FOR a long time they sat side by side in silence, each with his own thoughts, perfectly at ease with the other, apart yet joined, Norman tearing open with his teeth pack after pack of the peanuts, pouring them out into the ladle of his palm, jiggling them around like dice, and then, with his head tilted slightly back, dumping them into his mouth with a smack. He went on doing this automatically, mechanically. Dispatching the nuts this way was okay when he traveled alongside his father. The old man didn't mind, most likely didn't even notice; like most survivor parents, he probably just registered gratefully that at least his son was eating, and for Norman, it was a stolen pleasure, because this was not a snacking style in which he could ever have indulged had he been with his wife or daughter. That robotic, cranelike up-and-down motion of his arm drove the two of them crazy; they could feel its vibration even if they weren't looking directly at him. Maybe that's why Nechama went into the convent, Norman speculated—because of his annoying habits.

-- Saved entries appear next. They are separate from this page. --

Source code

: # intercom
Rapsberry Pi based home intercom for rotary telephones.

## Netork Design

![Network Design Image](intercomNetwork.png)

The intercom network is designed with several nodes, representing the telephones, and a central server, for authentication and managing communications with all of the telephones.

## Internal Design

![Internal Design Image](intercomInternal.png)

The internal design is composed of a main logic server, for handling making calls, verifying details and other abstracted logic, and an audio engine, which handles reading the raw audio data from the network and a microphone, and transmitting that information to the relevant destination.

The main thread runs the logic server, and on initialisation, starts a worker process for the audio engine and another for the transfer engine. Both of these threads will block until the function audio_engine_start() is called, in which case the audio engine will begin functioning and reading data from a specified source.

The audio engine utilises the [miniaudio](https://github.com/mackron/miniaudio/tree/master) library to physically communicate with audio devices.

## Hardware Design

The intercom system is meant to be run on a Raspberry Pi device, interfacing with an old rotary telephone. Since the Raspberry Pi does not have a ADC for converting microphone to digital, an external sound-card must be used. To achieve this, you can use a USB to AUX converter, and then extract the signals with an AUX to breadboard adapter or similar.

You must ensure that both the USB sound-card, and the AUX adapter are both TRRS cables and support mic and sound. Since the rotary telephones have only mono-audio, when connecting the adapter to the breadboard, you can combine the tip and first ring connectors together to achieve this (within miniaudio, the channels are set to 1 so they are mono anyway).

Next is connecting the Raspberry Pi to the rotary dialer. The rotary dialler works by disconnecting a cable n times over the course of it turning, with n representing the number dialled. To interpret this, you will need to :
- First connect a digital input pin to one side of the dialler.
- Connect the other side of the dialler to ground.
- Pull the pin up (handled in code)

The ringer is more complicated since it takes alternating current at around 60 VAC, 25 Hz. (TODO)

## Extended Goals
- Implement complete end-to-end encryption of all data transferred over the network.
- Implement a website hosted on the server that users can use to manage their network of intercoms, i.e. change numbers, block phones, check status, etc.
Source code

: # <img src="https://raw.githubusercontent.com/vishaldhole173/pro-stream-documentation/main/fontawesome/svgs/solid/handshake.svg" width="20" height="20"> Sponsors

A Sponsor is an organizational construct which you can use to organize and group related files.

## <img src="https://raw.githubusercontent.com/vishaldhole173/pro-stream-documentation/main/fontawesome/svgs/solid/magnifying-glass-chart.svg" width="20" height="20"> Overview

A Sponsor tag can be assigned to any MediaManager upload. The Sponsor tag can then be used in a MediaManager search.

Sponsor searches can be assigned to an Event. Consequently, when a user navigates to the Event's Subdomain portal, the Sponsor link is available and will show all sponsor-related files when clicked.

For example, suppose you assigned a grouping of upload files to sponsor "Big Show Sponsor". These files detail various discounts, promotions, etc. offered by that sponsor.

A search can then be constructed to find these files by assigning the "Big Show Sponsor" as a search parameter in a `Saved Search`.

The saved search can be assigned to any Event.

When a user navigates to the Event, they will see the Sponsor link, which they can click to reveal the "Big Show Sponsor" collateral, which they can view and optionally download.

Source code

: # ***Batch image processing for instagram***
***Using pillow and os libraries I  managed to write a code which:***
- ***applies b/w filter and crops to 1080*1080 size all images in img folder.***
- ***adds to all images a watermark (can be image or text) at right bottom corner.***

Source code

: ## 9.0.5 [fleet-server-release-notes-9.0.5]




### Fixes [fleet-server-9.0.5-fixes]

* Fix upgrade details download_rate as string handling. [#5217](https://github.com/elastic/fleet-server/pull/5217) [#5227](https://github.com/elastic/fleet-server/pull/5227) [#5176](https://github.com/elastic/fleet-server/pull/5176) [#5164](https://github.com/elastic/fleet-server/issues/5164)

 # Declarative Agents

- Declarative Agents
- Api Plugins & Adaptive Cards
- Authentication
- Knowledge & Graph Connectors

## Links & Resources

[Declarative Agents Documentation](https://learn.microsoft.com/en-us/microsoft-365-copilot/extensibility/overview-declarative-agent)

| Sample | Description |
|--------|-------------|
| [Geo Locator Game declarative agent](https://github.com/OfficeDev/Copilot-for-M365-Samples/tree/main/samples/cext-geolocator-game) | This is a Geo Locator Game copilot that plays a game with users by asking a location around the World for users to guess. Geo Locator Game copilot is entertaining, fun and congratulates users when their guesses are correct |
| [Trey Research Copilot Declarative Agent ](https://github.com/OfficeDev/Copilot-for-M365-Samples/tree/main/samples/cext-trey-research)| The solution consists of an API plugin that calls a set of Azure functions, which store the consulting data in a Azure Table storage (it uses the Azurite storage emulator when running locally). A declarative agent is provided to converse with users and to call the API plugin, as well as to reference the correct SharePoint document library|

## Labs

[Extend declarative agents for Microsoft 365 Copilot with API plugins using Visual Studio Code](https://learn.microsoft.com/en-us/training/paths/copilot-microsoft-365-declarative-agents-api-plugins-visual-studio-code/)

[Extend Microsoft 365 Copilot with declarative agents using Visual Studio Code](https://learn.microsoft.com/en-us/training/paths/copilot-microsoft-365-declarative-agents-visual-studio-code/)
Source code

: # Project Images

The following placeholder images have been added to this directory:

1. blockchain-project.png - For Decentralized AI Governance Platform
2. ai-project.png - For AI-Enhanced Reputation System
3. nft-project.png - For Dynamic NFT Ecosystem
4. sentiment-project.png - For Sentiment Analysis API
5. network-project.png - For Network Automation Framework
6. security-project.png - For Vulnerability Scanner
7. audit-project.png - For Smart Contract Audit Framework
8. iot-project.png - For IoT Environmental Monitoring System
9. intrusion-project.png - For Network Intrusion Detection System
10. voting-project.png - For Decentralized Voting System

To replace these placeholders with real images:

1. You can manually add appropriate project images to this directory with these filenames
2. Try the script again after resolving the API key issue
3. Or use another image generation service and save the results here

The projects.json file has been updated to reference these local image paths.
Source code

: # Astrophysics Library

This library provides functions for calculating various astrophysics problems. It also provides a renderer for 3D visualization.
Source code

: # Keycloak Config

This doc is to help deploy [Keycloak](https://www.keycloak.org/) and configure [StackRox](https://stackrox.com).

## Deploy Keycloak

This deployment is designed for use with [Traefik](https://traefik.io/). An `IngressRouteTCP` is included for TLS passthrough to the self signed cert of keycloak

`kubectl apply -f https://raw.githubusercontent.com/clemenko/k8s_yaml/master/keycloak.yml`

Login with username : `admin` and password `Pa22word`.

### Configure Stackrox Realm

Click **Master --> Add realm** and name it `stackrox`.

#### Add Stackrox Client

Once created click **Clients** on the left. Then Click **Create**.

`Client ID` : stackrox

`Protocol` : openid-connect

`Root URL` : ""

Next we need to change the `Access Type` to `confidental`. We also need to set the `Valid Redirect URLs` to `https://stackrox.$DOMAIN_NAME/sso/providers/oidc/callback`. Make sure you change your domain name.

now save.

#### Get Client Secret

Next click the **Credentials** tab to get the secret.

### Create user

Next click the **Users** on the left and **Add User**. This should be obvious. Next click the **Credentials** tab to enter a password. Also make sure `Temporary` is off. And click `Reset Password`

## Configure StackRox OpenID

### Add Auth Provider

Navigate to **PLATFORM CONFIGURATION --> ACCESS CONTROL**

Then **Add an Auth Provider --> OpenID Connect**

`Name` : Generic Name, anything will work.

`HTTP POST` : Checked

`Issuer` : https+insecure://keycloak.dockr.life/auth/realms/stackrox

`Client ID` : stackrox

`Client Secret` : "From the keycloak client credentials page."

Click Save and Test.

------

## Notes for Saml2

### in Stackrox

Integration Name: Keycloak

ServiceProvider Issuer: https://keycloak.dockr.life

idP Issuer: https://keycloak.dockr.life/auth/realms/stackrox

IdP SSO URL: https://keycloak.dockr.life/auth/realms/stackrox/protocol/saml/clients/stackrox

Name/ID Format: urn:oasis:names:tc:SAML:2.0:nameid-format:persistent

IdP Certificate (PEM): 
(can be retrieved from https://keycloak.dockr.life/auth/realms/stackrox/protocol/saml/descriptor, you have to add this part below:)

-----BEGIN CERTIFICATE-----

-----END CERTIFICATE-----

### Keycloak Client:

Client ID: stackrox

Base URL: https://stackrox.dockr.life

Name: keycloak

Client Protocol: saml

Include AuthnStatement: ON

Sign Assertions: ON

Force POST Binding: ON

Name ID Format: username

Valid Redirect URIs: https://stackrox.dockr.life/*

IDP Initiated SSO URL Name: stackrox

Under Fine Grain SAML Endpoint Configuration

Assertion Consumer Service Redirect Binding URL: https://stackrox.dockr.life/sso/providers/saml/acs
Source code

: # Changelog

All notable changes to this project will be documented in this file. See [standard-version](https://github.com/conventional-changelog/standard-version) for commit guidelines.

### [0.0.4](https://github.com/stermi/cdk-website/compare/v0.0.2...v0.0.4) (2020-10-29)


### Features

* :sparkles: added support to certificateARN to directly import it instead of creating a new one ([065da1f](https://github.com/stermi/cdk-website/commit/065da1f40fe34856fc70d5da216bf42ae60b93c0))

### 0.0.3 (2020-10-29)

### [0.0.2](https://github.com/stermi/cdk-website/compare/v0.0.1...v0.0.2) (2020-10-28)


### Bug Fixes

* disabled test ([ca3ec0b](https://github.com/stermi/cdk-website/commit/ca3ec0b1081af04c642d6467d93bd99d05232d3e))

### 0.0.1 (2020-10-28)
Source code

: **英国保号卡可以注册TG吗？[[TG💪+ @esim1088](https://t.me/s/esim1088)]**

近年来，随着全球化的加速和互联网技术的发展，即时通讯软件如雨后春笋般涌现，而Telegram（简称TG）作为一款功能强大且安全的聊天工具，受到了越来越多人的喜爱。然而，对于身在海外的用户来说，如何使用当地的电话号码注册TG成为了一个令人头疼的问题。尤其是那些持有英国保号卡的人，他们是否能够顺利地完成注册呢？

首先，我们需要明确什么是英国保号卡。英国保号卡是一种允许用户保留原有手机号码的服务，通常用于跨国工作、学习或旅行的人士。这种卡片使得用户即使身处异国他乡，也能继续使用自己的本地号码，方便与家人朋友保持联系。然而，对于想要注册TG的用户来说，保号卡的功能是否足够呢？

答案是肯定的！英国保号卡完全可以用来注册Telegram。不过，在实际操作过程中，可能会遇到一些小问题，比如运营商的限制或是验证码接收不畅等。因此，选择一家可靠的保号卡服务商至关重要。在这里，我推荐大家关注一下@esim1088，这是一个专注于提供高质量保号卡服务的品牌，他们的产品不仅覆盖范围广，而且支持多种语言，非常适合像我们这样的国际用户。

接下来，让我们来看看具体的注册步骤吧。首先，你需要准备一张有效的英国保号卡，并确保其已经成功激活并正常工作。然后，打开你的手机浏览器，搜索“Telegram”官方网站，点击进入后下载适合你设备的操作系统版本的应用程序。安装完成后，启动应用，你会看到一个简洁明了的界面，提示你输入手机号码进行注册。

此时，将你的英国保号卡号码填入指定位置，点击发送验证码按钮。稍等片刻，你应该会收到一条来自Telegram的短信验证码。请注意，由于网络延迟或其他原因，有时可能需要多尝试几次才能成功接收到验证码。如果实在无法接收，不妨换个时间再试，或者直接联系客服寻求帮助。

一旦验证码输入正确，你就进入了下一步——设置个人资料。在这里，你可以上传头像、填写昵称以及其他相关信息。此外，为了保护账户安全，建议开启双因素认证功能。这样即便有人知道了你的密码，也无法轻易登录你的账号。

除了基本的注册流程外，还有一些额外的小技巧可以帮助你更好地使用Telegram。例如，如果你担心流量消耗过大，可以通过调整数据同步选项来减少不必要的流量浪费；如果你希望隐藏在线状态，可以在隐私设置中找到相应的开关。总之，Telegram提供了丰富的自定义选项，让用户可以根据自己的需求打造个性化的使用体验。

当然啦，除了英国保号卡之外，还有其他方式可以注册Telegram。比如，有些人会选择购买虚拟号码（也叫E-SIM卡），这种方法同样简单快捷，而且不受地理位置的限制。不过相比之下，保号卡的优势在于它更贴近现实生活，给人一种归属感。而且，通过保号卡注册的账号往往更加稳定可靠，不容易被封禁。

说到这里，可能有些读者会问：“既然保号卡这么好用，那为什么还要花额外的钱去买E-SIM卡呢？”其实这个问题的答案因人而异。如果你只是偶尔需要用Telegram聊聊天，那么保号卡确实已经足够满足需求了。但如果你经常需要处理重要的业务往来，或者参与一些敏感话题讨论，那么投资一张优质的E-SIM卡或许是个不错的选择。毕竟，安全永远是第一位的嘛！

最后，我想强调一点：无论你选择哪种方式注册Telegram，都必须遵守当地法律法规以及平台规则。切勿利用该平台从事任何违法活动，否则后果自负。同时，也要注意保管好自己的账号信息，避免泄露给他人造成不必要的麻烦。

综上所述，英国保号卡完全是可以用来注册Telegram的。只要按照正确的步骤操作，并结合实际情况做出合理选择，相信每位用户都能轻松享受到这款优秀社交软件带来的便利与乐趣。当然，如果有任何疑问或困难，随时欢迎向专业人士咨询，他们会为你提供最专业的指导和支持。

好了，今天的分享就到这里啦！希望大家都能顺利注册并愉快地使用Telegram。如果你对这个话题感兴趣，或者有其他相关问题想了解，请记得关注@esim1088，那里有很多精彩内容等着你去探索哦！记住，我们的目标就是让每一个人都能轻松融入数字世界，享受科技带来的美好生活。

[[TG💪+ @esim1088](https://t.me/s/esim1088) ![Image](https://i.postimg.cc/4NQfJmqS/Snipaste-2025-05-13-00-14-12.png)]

As for Arlene, well, he was just not going to think about his upcoming meeting with her while he was masticating. He simply refused even to begin to plan how he would manage her on the Nechama problem when he got home, how he would confirm that, unfortunately, it looked, at least for the time being, as if this nun thing was a done deal. They could do nothing about it for the moment except, of course, to use Arlene's idiom, go on being supportive, love their daughter unconditionally, always be there for her, but, at the same time, they needed to allow time to grieve—figuratively grieve, that is, not actually go into mourning by sitting shiva for seven days, like those ultra-Orthodox fanatics when one of their kids converted—and then, of course, they'd need closure, they'd need to move on with their own lives, to let go of all this bad stuff, put it behind them, give the healing process a chance to work, blah blah.
"Look at it this way," he could say to Arlene. "The bad news is, it's a fact: she's a nun, so that makes her a Christian, I guess, a goy, a shiksa, even worse, a Catholic. We just have to face it. And also it's a problem, I suppose, that she had to go and pick that Carmelite convent right by Auschwitz, of all places, for her nun phase, where three quarters of our family were incinerated. Know what I mean? On the other hand"—and here he would slow down and suck in air for greater effect—"the good news is, she's safe, she has a guaranteed roof over her head and food to eat every day, guys can't bother her anymore, and, from a parent's point of view, we will now always know exactly where she is at all times."